Ce que Vauvenargues entendait par « le sentiment », c’était une faculté spontanée avant ses perceptions propres comme un organisme indépendant, tout à fait différente de la conscience, dont J.-J. Rousseau va bientôt faire un instinct d’un caractère spécial, « un instinct divin », le juge infaillible de nos actions, « le vrai guide de l’âme ». La conscience, en effet, raisonne encore ; elle comporte une approbation ou une réprobation intérieure. Rien de pareil dans les mouvements du cœur : ce sont de pures émotions qu’aucune appréciation critique n’accompagne. Il faut faire de belles actions, non parce qu’elles ont été jugées telles au tribunal de la conscience, mais parce qu’elles sont suivies d’une jouissance secrète pure et exquise, parce qu’elles satisfont à un besoin impérieux de notre être.

Une grande part de vérité était contenue dans ces pensées. Le sentiment a des illuminations soudaines, des éclairs de divination qui dépassent infiniment les froides lumières de la raison. Dans la recherche désintéressée du bien, comprendre est peu de chose, sentir est tout. Les auteurs des plus belles découvertes de l’ordre intime étaient des esprits assez médiocres au point de vue spéculatif ; et des créatures très humbles, très naïves, dont l’intelligence ne pouvait certes se hausser à la connaissance réfléchie du juste et de l’injuste, ont accompli, par la seule inspiration de leur cœur, des merveilles de délicatesse morale. La logique a fait, au contraire, plus d’une victime ; il est des âmes qui se sont damnées par syllogisme, et à qui l’esprit du mal a pu dire, comme à ce réprouvé de l’Enfer du Dante : Tu non pensavi ch’io loigo fossi, « Tu ne savais pas que je fusse logicien ».

L’originalité d’une telle doctrine est d’avoir été conçue en dehors de tout principe impératif, religieux ou rationnel. Mais cela en fait aussi la faiblesse. Sur quelle base fonder l’idée du bien, si l’accomplissement du devoir n’est plus l’acte conscient d’une volonté libre, mais le mouvement spontané et, si je puis dire, la fonction naturelle d’une âme inspirée ? Que devient la loi morale dès qu’on lui conteste le caractère d’obligation absolue, immuable et universelle, — caractère si beau et si certain que la critique inexorable de Kant a dû désarmer devant lui ? Enfin, quelle étrange conseillère que la sensibilité, aussitôt que, livrée à elle-même et privée de l’appui de la raison, elle revêt la forme de la passion ! Où mène-t-elle alors ? Capricieuse, mobile, fantasque, soumise d’assez près à l’influence de l’organisme physique, elle porte l’âme aux plus grands enthousiasmes, ou bien elle l’abandonne aux pires misères de la personnalité ; semblable à l’esprit divin qui souffle où il veut, elle crée, suivant le jour, suivant l’heure, des héros et des martyrs ou des lâches et des voluptueux. Et ne sont-ce pas les cœurs les mieux nés qui, sous son empire, ont donné le spectacle des plus singulières défaillances, des plus incroyables égarements ?
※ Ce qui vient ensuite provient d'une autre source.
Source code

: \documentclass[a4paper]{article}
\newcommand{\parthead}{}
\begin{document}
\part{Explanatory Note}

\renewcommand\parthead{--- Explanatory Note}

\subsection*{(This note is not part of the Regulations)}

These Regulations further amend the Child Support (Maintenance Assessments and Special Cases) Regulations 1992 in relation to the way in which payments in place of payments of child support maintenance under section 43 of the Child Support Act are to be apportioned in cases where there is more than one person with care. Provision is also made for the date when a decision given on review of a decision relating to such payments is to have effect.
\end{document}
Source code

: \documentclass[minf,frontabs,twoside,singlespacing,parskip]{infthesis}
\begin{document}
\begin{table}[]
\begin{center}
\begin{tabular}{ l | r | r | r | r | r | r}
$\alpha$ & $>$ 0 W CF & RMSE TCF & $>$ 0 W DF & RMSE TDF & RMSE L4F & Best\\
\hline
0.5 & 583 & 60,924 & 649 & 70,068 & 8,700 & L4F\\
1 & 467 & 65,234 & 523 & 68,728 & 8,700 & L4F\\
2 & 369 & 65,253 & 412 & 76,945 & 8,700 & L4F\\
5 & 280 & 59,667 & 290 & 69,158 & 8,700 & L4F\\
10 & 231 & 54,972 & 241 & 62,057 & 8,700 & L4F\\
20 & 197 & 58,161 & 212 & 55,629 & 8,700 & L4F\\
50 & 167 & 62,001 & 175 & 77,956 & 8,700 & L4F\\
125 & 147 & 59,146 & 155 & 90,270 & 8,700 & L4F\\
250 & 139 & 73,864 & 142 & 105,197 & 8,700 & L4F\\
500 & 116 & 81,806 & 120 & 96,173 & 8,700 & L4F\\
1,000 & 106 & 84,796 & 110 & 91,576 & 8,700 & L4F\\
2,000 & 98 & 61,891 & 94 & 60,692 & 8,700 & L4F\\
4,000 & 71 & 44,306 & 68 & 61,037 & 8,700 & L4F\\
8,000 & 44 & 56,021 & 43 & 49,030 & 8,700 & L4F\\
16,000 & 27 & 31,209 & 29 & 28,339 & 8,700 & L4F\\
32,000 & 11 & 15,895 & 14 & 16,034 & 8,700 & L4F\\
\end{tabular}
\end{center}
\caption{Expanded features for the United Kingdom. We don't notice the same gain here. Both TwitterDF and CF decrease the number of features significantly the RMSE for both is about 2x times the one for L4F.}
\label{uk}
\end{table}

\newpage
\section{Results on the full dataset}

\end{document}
À vrai dire, les préceptes divers dans lesquels Vauvenargues a résumé ses idées sur la direction de la vie ne constituent pas une doctrine morale ; ou plutôt c’est la doctrine de ceux qui n’ont besoin d’aucun système de philosophie pour apercevoir le bien et pour le faire. Elle ne s’adresse pas à la masse de l’humanité, dont les instincts seront toujours vulgaires, égoïstes, violents et sensuels, mais à l’élite des âmes droites et pures qui trouvent en elles, dans les impulsions nobles de leur nature, dans le mouvement désintéressé de leur cœur, le principe du devoir et la force de l’accomplir.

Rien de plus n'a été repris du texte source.